Et Faulkner, dès lors, de nous faire frôler l'abîme, la très mince, impalpable différence qui sépare irrémédiablement ce qui est avec ce qui aurait pu être et qui, d'une certaine façon, est la question même qui hante Joseph Conrad lorsqu'il évoque les aventures de l'un de ses personnages les plus extrêmes en ce sens qu'il est comme une cristallisation d'éléments épars en d'autres personnages, Kurtz. Sutpen, tout comme Kurtz, est impitoyable et rejette ce qui ne peut entrer dans son dessein de grandeur et de fondation, même s'il s'agit d'une femme : «Je m'aperçus qu'elle n'était pas et ne serait jamais, sans que ce fût sa faute, une aide ou un avantage au dessein que je poursuivais, c'est pourquoi je lui fis une situation et la renvoyai» (p. 277).
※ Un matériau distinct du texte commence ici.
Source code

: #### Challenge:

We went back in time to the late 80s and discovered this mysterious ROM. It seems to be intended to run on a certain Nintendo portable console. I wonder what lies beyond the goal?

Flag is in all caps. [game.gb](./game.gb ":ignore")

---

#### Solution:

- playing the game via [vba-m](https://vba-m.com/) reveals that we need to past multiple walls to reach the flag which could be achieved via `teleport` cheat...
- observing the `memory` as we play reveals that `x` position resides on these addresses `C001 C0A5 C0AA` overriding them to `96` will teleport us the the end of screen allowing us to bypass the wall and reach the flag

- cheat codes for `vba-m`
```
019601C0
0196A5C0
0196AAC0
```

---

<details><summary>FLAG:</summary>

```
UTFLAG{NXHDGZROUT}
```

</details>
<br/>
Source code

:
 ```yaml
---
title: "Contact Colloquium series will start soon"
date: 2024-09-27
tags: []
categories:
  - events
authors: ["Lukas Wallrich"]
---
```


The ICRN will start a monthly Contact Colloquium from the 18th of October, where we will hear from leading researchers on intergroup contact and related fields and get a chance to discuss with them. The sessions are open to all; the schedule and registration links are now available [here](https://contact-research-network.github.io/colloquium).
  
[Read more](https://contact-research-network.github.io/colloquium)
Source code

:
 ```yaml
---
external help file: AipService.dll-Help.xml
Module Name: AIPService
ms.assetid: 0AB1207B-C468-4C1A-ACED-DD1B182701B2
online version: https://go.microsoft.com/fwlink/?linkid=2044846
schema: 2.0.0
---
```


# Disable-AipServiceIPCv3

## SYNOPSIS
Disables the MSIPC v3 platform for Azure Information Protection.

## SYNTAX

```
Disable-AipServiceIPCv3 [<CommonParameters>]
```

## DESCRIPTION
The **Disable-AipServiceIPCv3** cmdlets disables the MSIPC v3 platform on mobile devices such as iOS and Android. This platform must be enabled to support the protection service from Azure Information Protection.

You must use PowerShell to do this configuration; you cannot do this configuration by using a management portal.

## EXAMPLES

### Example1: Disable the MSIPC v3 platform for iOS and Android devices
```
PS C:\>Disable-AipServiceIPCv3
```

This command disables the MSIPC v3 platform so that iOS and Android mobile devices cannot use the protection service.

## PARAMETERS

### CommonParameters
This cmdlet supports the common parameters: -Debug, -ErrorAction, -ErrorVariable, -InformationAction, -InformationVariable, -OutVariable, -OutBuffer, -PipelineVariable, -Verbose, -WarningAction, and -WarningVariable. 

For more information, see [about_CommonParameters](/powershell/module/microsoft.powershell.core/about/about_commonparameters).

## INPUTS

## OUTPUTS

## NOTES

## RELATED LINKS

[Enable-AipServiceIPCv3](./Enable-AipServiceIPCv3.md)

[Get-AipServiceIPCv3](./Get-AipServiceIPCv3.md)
Ne nous étonnons donc point si Thomas Sutpen, tel que le présente Rosa Coldfield, ressemble ainsi de manière étonnante à l'aventurier européen (10) qui s'est enfoncé dans les profondeurs de la jungle noire : «un scélérat, assurément, mais un scélérat mortel et faillible et qui inspirait moins d'effroi que de pitié : mais pas un ogre [affirmation qui corrige d'autres déclarations de Rosa, où elle disait de Sutpen qu'il était justement un ogre]; fou assurément, mais je me disais Pourquoi la folie ne devrait-elle pas être également sa propre victime ? ou Pourquoi ne serait-ce pas après tout non pas de la folie, mais le désespoir solitaire dans sa lutte titanesque contre l'inflexible et indomptable esprit, esseulé et prédestiné» (p. 200), des phrases qui, à l'évidence, sont d'inspiration conradienne, tout comme celles-ci, qui nuancent toutefois le portrait de Kurtz, réputé peu méthodique dans les débordements que sa folie a entraînés : «S'il était fou, c'est seulement son rêve impérieux qui était fou et non ses méthodes; ce n'était pas un fou qui marchandait avec des hommes comme Jones et en obtenait par de belles paroles un dur travail manuel; ce n'était pas un fou qui se tenait à l'écart des draps, des cagoules et des galopades nocturnes par lesquels des hommes qui avaient été autrefois de ses connaissances sinon même de ses amis vidaient le chancre purulent de la défaite; ce n'était pas la stratégie ou la tactique d'un fou qui lui avait gagné au meilleur marché possible et par le seul expédient qui pût concourir à son but la seule femme susceptible de devenir sa femme – pas fou, non; puisqu'il y a certainement dans la folie, même la folie démoniaque, quelque chose que fuit Satan terrifié de son propre ouvrage, et que Dieu regarde avec pitié – quelque étincelle, quelque miette pour être le ferment et la rédemption de cette chair intelligente et de tout cela, parole vue ouïe goût existence, que nous appelons l'être humain» (p. 199).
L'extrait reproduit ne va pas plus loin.